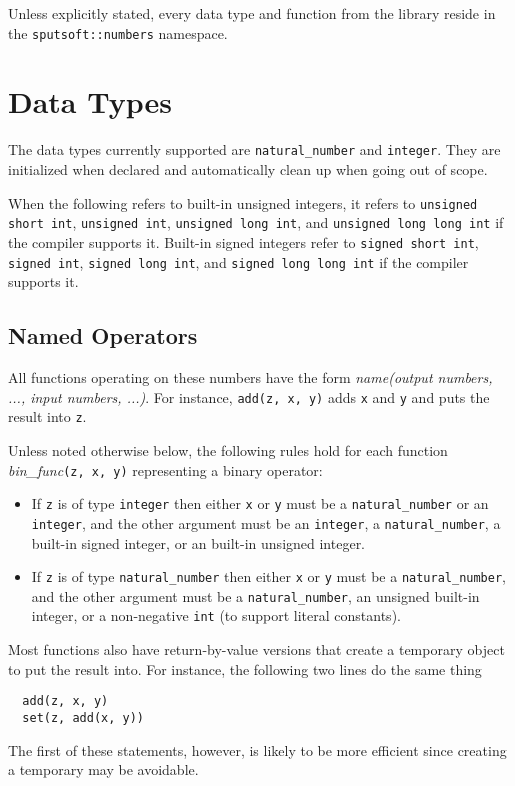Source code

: \documentclass[a4paper]{article}
\begin{document}
Unless explicitly stated, every data type and function from the library reside in the \texttt{sputsoft::numbers} namespace.


\section{Data Types}

The data types currently supported are \texttt{natural\_number} and \texttt{integer}. They are initialized when declared and automatically clean up when going out of scope.

When the following refers to built-in unsigned integers, it refers to \texttt{unsigned short int}, \texttt{unsigned int}, \texttt{unsigned long int}, and \texttt{unsigned long long int} if the compiler supports it. Built-in signed integers refer to \texttt{signed short int}, \texttt{signed int}, \texttt{signed long int}, and \texttt{signed long long int} if the compiler supports it.

\subsection{Named Operators}

All functions operating on these numbers have the form \emph{name(output numbers, ..., input numbers, ...)}. For instance, \texttt{add(z, x, y)} adds \texttt{x} and \texttt{y} and puts the result into \texttt{z}.

Unless noted otherwise below, the following rules hold for each function \emph{bin\_func}\texttt{(z, x, y)} representing a binary operator:
\begin{itemize}
\item If \texttt{z} is of type \texttt{integer} then either \texttt{x} or \texttt{y} must be a \texttt{natural\_number} or an \texttt{integer}, and the other argument must be an \texttt{integer}, a \texttt{natural\_number}, a built-in signed integer, or an built-in unsigned integer.
\item If \texttt{z} is of type \texttt{natural\_number} then either \texttt{x} or \texttt{y} must be a \texttt{natural\_number}, and the other argument must be a \texttt{natural\_number}, an unsigned built-in integer, or a non-negative \texttt{int} (to support literal constants).
\end{itemize}

Most functions also have return-by-value versions that create a temporary object to put the result into. For instance, the following two lines do the same thing
\begin{verbatim}
  add(z, x, y)
  set(z, add(x, y))
\end{verbatim}
The first of these statements, however, is likely to be more efficient since creating a temporary may be avoidable.
\end{document}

ASSIGNMENT
From the records above, transcribe exactly the run of lines that opens with the line holding "Unless noted otherwise" and closes with the line holding "built-in unsigned integer.", both included.

ANSWER BOX
Unless noted otherwise below, the following rules hold for each function \emph{bin\_func}\texttt{(z, x, y)} representing a binary operator:
\begin{itemize}
\item If \texttt{z} is of type \texttt{integer} then either \texttt{x} or \texttt{y} must be a \texttt{natural\_number} or an \texttt{integer}, and the other argument must be an \texttt{integer}, a \texttt{natural\_number}, a built-in signed integer, or an built-in unsigned integer.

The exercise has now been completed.